石川県の実家では、毎年正月に 向けて餅搗きをしています。
餅米を蒸籠(せいろう/せいろ)で蒸し、5~10臼ほど搗いています。(私も搗きます。)
実家には、檜で出来た一般的な2升用の蒸籠と、何故か杉で出来た1升5合のものがあります。
不思議と毎回杉の1升5合のものを使っています。
2升搗きがシンドイのか、それとも餅米の量が少ないと蒸しと搗きの時間が短く餅の搗き上がりが良いのか、父親の長年の経験からの選択です。
(杉の蒸籠は、亡き祖父が誰かに作ってもらったようですが‥‥真相は不明。)
当然のことながら、杉という材で半世紀も使えばガタが来ます。
で、作れ、となりました。
「檜のを使えば良いじゃないか」と言えば、
「この(杉の)大きさが良い」と言います。
蒸籠も、道具として慣れ親しんだものが一番と言うことでしょうか。
制作では、家具制作のように接着材は使いません。
本体の組みは、諸欠き追入れ矧ぎ(はぎ)で2本の通しほぞ、竹の栓で固定します。
蓋と台座の板作りは、矧ぎ部分で材の伸縮による隙間が出来ないように、また反りが出ないようにする必要があります。

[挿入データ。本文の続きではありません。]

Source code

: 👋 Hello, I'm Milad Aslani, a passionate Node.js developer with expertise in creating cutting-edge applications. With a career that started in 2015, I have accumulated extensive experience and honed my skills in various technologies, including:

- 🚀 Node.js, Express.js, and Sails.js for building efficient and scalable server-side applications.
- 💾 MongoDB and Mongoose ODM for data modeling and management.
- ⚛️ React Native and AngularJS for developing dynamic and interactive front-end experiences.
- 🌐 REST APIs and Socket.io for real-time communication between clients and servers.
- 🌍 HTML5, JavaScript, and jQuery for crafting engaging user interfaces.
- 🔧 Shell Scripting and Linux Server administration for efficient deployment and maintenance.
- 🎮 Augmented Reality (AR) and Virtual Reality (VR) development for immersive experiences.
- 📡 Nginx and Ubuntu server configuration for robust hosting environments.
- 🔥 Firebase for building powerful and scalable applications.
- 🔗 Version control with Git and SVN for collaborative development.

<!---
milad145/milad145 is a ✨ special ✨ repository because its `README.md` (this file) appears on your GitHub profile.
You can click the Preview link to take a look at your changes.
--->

蓋の板作りは、いすか決まり平矧ぎと両端に竹釘。把手は止め蟻掛け吸い付きで2本はそれぞれ逆方向から入れてあります。
蒸籠が乗る台の板作りは、蟻形核平矧ぎ。台座2本は前後の座2本と組んで同方向から止め蟻掛け吸い付きで入れています。
それぞれ蟻桟は、止め部分に竹釘で位置決めしています。
テーブルの天板など数枚の板材を矧いで一枚板にする場合、私は通常共木の雇い核(さね)で接着剤使用です。そして蟻桟を入れます。
今回、いすか決まり平矧ぎ、蟻形核平矧ぎのように、魔法(?)の接着剤を使わない板作りの作業などは、木という材の特性を確認する上でも良い作業です。良い経験となりました。
ちなみに、木曽檜は銘木と言われるだけのことはあります。木工やっている人だととても良く解ると思います。木目が細かく、ほとんど反りが出ず、柔らかいけれど固い、非常に素直で安心して加工ができます。